Script Reading Doors: Played oddly straight – the ability of people’s neural laces and muses to override local hardware, if they think of so doing, can create some of these effects – the ones involving staying open for longing looks, or operating stealthily, or while people are conversing through it, or other cases where the people involved could logically think of it in advance.

And automatic door circuitry is smart enough to understand who has permission to go through doors, or when someone has been v-tagged as going to a specific location, and the difference between someone walking to a door and walking past a door – but still, they’re not perfectly script-reading, even if they are much better at predicting intentions that purely proximity-sensor based automatic doors.

Trope-a-Day: Creepy Monotone

Creepy Monotone: While they don’t really intend to, more than a few Imperials come off this way (even if it’s actually more of a calm monotone, really) to more naturally-emotive cultures.  It’s another minor drawback/side effect of the calmness/rationality/serenity that comes from having your emotional state managed and self-control enhanced by the artificial part of your brain – well, I say drawback, but that’s only from the point of view of baseline humans and other members of the appallingly emotionally labile set.

Also see: Dissonant Serenity.

Trope-a-Day: Dissonant Serenity

Dissonant Serenity: Actually very common among Imperials, for two reasons.  First, the standard modification to the epinephrine system to make it promote rather than suppress higher-level prefrontal/frontal brain functions, on the grounds that most disasters, crises and battles one runs into in the modern world require more advanced problem-solving routines than “run away/hit it with a stick”; and second, the emotional-control response triggered in the artificial part of the brain by any off-the-shelf set of crisis-management routines, never mind a full battle program suite, because that works so much better than getting all frothy-brained.

As such, walking through crises and disasters and battles in a calm, rational, and yes, serene manner is a positive trademark of these chaps.  And they have – despite the usual lamentable tendency to melodrama – some of the coldest rages you can imagine.  (Do not confuse a sense of the dramatically appropriate for emotional compromise.  That never works out well.)

Trope-a-Day: Brain-Computer Interface

Brain Computer Interface: The most ubiquitous kind of cybernetic implant, although the modern ones are mostly grown in place.  The most modern ones, the neural laces, are functionally part of your brain architecture and so behave like actual extra senses/limbs/memories and faster, more accurate thoughts once you learn the right way to think to activate them.  The older generation, the virtual interface implants (VIIs) were less sophisticated, just behaving as wearables that you didn’t have to actually wear.

This Is Your Brain On Data


A mental condition caused by intelligence enhancement, infostarvation is the result of the capacity of the mind to process information exceeding the bandwidth available to it to access information, leading to, in effect, intense boredom – if not of the whole mind, at least of part of it.

While this was not unknown in the early days of intelligence enhancement, it is rarer in modern times which permit additional I/O bandwidth to be added to the brain, often in the form of dataweave connectivity; and which permit parallel metacortical threads and exoself agents to be spun-down as needed.
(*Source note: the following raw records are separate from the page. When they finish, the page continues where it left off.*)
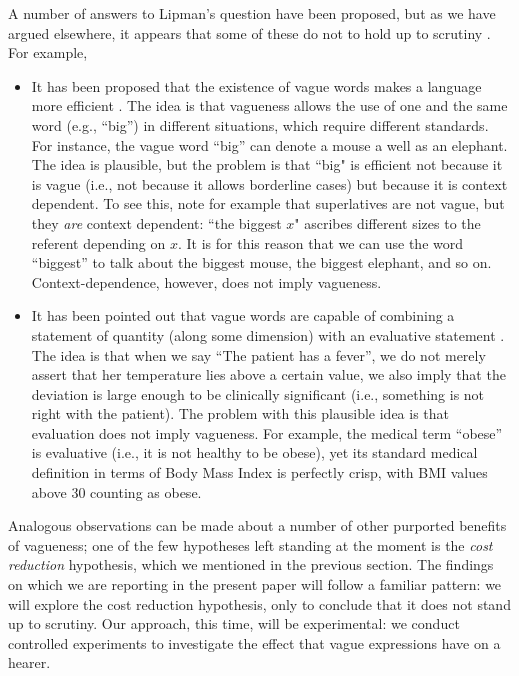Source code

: A number of answers to Lipman's question have been proposed, but as we have argued elsewhere, it appears that some of these do not to hold up to scrutiny \citep{van2009utility,vanDeemterBook}. For example,
%
\begin{itemize}
\item It has been proposed that the existence of vague words makes a language more efficient \citep{barwiseperry}. The idea is that vagueness allows the use of one and the same word (e.g., ``big'') in different situations, which require different standards. For instance, the vague word ``big'' can denote a mouse a well as an elephant. The idea is plausible, but the problem is that ``big" is efficient not because it is vague (i.e., not because it allows borderline cases) but because it is context dependent. To see this, note for example that superlatives are not vague, but they {\em are} context dependent: ``the biggest $x$" ascribes different sizes to the referent depending on $x$. It is for this reason that we can use the word ``biggest''  to talk about the biggest mouse, the biggest elephant, and so on. Context-dependence, however, does not imply vagueness.
%
\item It has been pointed out that vague words are capable of combining a statement of quantity (along some dimension) with an evaluative statement \citep{veltman}. The idea is that when we say ``The patient has a fever'', we do not merely assert that her temperature lies above a certain value, we also imply that the deviation is large enough to be clinically significant (i.e., something is not right with the patient). The problem with this plausible idea is that evaluation does not imply vagueness. For example, the medical term ``obese'' is evaluative (i.e., it is not healthy to be obese), yet its standard medical definition in terms of Body Mass Index is perfectly crisp, with BMI values above 30 counting as obese.
\end{itemize}
%
Analogous observations can be made about a number of other purported benefits of vagueness; one of the few hypotheses left standing at the moment is the {\em cost reduction} hypothesis, which we mentioned in the previous section. The findings on which we are reporting in the present paper will follow a familiar pattern: we will explore the cost reduction hypothesis, only to conclude that it does not stand up to scrutiny. Our approach, this time, will be experimental: we conduct controlled experiments to investigate the effect that vague expressions have on a hearer. 

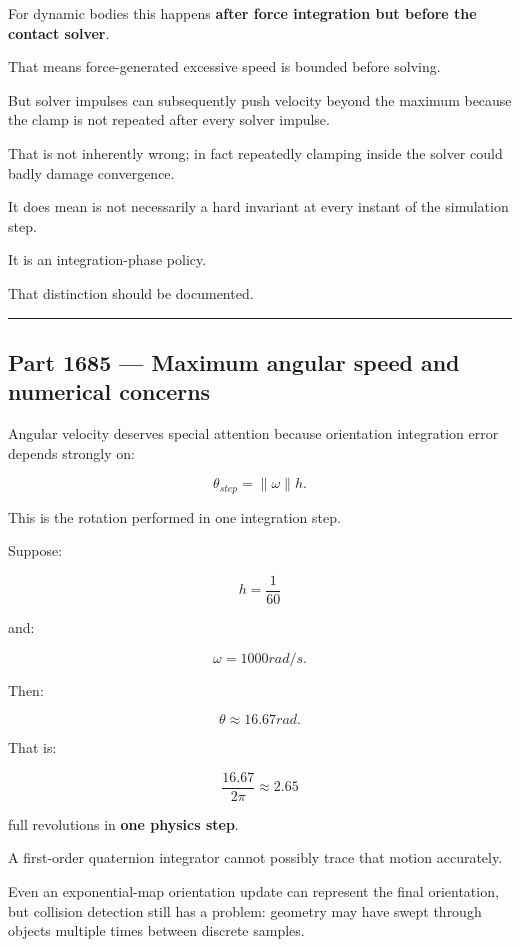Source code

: For dynamic bodies this happens \textbf{after force integration but before the contact solver}.

That means force-generated excessive speed is bounded before solving.

But solver impulses can subsequently push velocity beyond the maximum because the clamp is not repeated after every solver impulse.

That is not inherently wrong; in fact repeatedly clamping inside the solver could badly damage convergence.

It does mean  is not necessarily a hard invariant at every instant of the simulation step.

It is an integration-phase policy.

That distinction should be documented.

\begin{center}\rule{0.5\linewidth}{0.5pt}\end{center}

\subsection{Part 1685 --- Maximum angular speed and numerical concerns}\label{06-engine-ii-ch038-part-1685-maximum-angular-speed-and-numerical-concerns}

\hypertarget{06-engine-ii-ch038-part-1685-maximum-angular-speed-and-numerical-concerns}{}

Angular velocity deserves special attention because orientation integration error depends strongly on:

\[
\boxed{
\theta_{step}
=
\|\omega\|h.
}
\]

This is the rotation performed in one integration step.

Suppose:

\[
h=\frac1{60}
\]

and:

\[
\omega=1000rad/s.
\]

Then:

\[
\theta
\approx16.67rad.
\]

That is:

\[
\frac{16.67}{2\pi}
\approx2.65
\]

full revolutions in \textbf{one physics step}.

A first-order quaternion integrator cannot possibly trace that motion accurately.

Even an exponential-map orientation update can represent the final orientation, but collision detection still has a problem: geometry may have swept through objects multiple times between discrete samples.

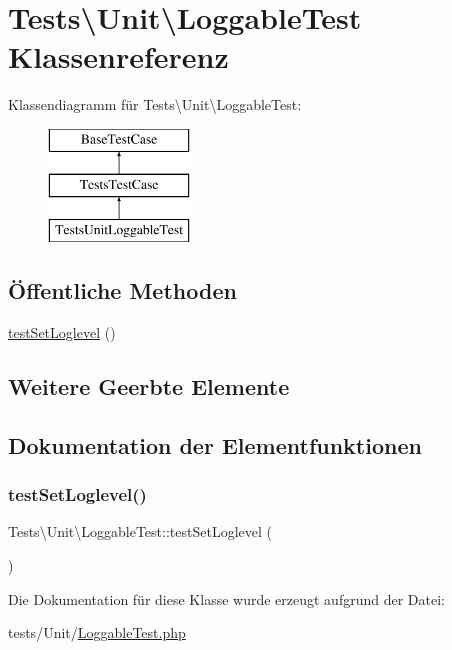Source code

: \hypertarget{classTests_1_1Unit_1_1LoggableTest}{}\section{Tests\textbackslash{}Unit\textbackslash{}Loggable\+Test Klassenreferenz}
\label{classTests_1_1Unit_1_1LoggableTest}
Klassendiagramm für Tests\textbackslash{}Unit\textbackslash{}Loggable\+Test\+:\begin{figure}[H]
\begin{center}
\leavevmode
\includegraphics[height=3.000000cm]{d1/d80/classTests_1_1Unit_1_1LoggableTest}
\end{center}
\end{figure}
\subsection*{Öffentliche Methoden}
\begin{DoxyCompactItemize}
\item 
\hyperlink{classTests_1_1Unit_1_1LoggableTest_ade49c3987fc880effff64ef9a42503d9}{test\+Set\+Loglevel} ()
\end{DoxyCompactItemize}
\subsection*{Weitere Geerbte Elemente}


\subsection{Dokumentation der Elementfunktionen}
\mbox{\label{classTests_1_1Unit_1_1LoggableTest_ade49c3987fc880effff64ef9a42503d9}} 
\subsubsection{\texorpdfstring{test\+Set\+Loglevel()}{testSetLoglevel()}}
{\footnotesize\ttfamily Tests\textbackslash{}\+Unit\textbackslash{}\+Loggable\+Test\+::test\+Set\+Loglevel (\begin{DoxyParamCaption}{ }\end{DoxyParamCaption})}



Die Dokumentation für diese Klasse wurde erzeugt aufgrund der Datei\+:\begin{DoxyCompactItemize}
\item 
tests/\+Unit/\hyperlink{LoggableTest_8php}{Loggable\+Test.\+php}\end{DoxyCompactItemize}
However, it remains possible for infostarvation to be triggered by travel to areas either of constrained bandwidth or lacking in network connectivity, since it is easily possible for modern core intellects to exceed the capacity of natural sensoria.


A morbid or pathological fear of not knowing things, commonly experienced by members of cultures in which use of group shared-memories, mnemonic interfaces (permitting one to remember reference material as if it was part of one’s own memory), neural interfaces, or even wearables is widespread upon visiting less developed cultures where compatible V-tags and reference databases for everyday objects and individuals are not available; the phobia itself is triggered upon encountering unknown individuals and non-described objects. Specific symptoms include compulsive memorization of any available reference material, undue social and technical awkwardness, denial, and flight response.

– Manual of Mental Diagnostics, 271st ed.